Inoltre, questi neuroni, oltre ad attivarsi in seguito a un’emozione nota, lo fanno anche con un certo anticipo (parliamo di millisecondi). Di questo si parla in un libro di Rizzolatti dal titolo So quel che fai. Il cervello che agisce e i neuroni specchio, nel quale si riscontra il fatto che anticipiamo le emozioni altrui. Nel nostro cervello la sinapsi anticipa il movimento o il sentimento dell’altro e trasduce in potenziali d’azione quelle che noi chiamiamo intenzioni. Quando vediamo una persona che si sta mettendo la giacca in un ambiente chiuso, ipotizziamo che stia per uscire. Il riconoscimento dell’intenzionalità di un’azione altrui definisce l’esistenza di una condivisione dello spazio d’azione tra individui, uno spazio in cui ci muoviamo e che ci porta a interagire con le persone che ci circondano. Comprendendo le intenzioni degli altri, tendiamo a modificare di conseguenza il nostro spazio d’azione e a pianificare il nostro modo di agire. Si tratta, quindi, di un meccanismo che orienta le relazioni e che caratterizza il comportamento sociale.

Un’altra prova l’abbiamo dal fatto che nei bambini con sindrome di Asperger, studi di neuroimaging – tecniche e procedure sperimentali che permettono di osservare il cervello sia a livello anatomico che a livello di variazioni nell’esecuzione di compiti cognitivi – hanno evidenziato il fatto che i neuroni specchio non si attivano adeguatamente in risposta a stimoli esterni: quando parlano senza filtri o non riescono a leggere i segnali emotivi, ad esempio. Infatti essi faticano a comprendere i sentimenti altrui e mancano, appunto, di empatia. La mancanza di empatia è, inoltre, un tratto di alcuni disturbi di personalità, come il disturbo narcisistico o il disturbo borderline: alcuni studi dimostrano una scarsa attività cerebrale nelle zone collegate all’empatia nei pazienti affetti.

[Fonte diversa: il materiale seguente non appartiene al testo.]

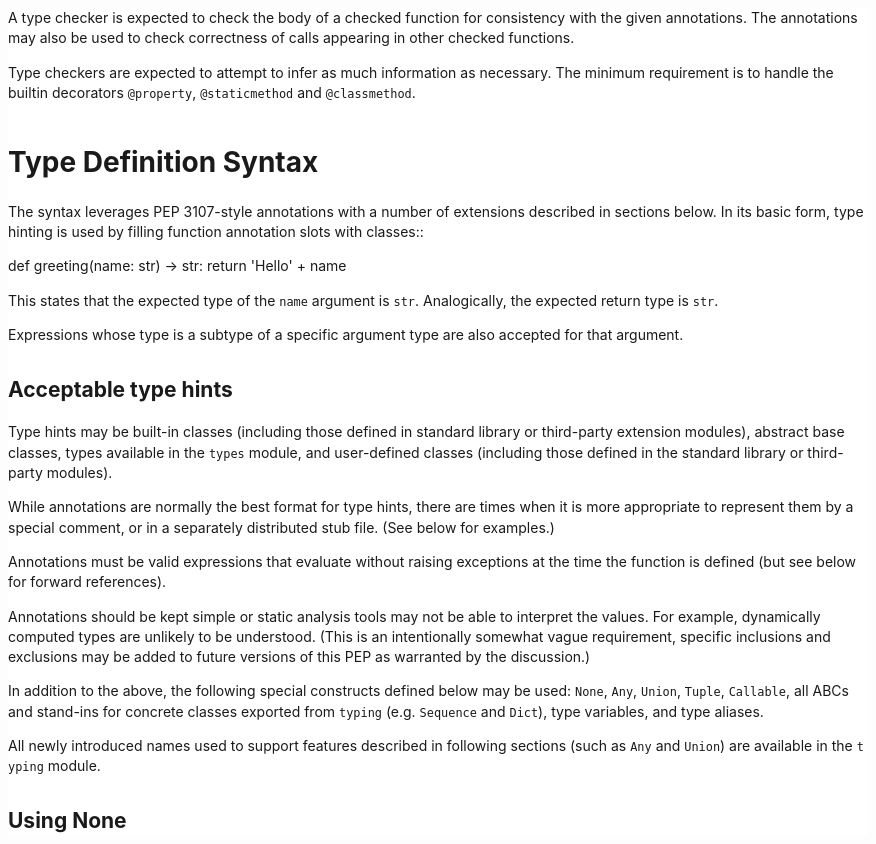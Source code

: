 A type checker is expected to check the body of a checked function for
consistency with the given annotations. The annotations may also be used
to check correctness of calls appearing in other checked functions.

Type checkers are expected to attempt to infer as much information as
necessary. The minimum requirement is to handle the builtin decorators
`@property`, `@staticmethod` and `@classmethod`.

Type Definition Syntax
======================

The syntax leverages PEP 3107-style annotations with a number of
extensions described in sections below. In its basic form, type hinting
is used by filling function annotation slots with classes::

def greeting(name: str) -\> str: return 'Hello' + name

This states that the expected type of the `name` argument is `str`.
Analogically, the expected return type is `str`.

Expressions whose type is a subtype of a specific argument type are also
accepted for that argument.

Acceptable type hints
---------------------

Type hints may be built-in classes (including those defined in standard
library or third-party extension modules), abstract base classes, types
available in the `types` module, and user-defined classes (including
those defined in the standard library or third-party modules).

While annotations are normally the best format for type hints, there are
times when it is more appropriate to represent them by a special
comment, or in a separately distributed stub file. (See below for
examples.)

Annotations must be valid expressions that evaluate without raising
exceptions at the time the function is defined (but see below for
forward references).

Annotations should be kept simple or static analysis tools may not be
able to interpret the values. For example, dynamically computed types
are unlikely to be understood. (This is an intentionally somewhat vague
requirement, specific inclusions and exclusions may be added to future
versions of this PEP as warranted by the discussion.)

In addition to the above, the following special constructs defined below
may be used: `None`, `Any`, `Union`, `Tuple`, `Callable`, all ABCs and
stand-ins for concrete classes exported from `typing` (e.g. `Sequence`
and `Dict`), type variables, and type aliases.

All newly introduced names used to support features described in
following sections (such as `Any` and `Union`) are available in the
`typing` module.

Using None
----------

Con l’intelligenza emotiva possiamo aprire una porta spazio temporale nell’abisso delle altre persone e scoprirne gli aspetti più reconditi. Essere connessi agli altri è una delle fortune più grandi che abbiamo per capire che in realtà non siamo mai soli, anche quando pensiamo che niente abbia senso e ci sentiamo svuotati. L’uomo non nasce isolato, ma è esposto fin dalla nascita a un’esperienza relazionale che gli fornisce gli strumenti per inserirsi nella società e per creare nuovi e diversi legami adattandosi. Nel corso di tutta la vita ci imbattiamo nella necessità di dialogare, di condividere, di realizzare rapporti che siano caratterizzati da reciprocità. E in una società che ci spinge all’egoismo, alla competizione, e quindi alla fretta dovremmo esercitarci a rallentare, magari fermarci proprio, capire che la vera vittoria sta nel non tradire ciò che sentiamo e che ci spinge verso l’altro, anche se questo ci costringe a cambiare. Non ce lo dicono i manuali di self help o di evoluzione personale, ma il nostro stesso cervello.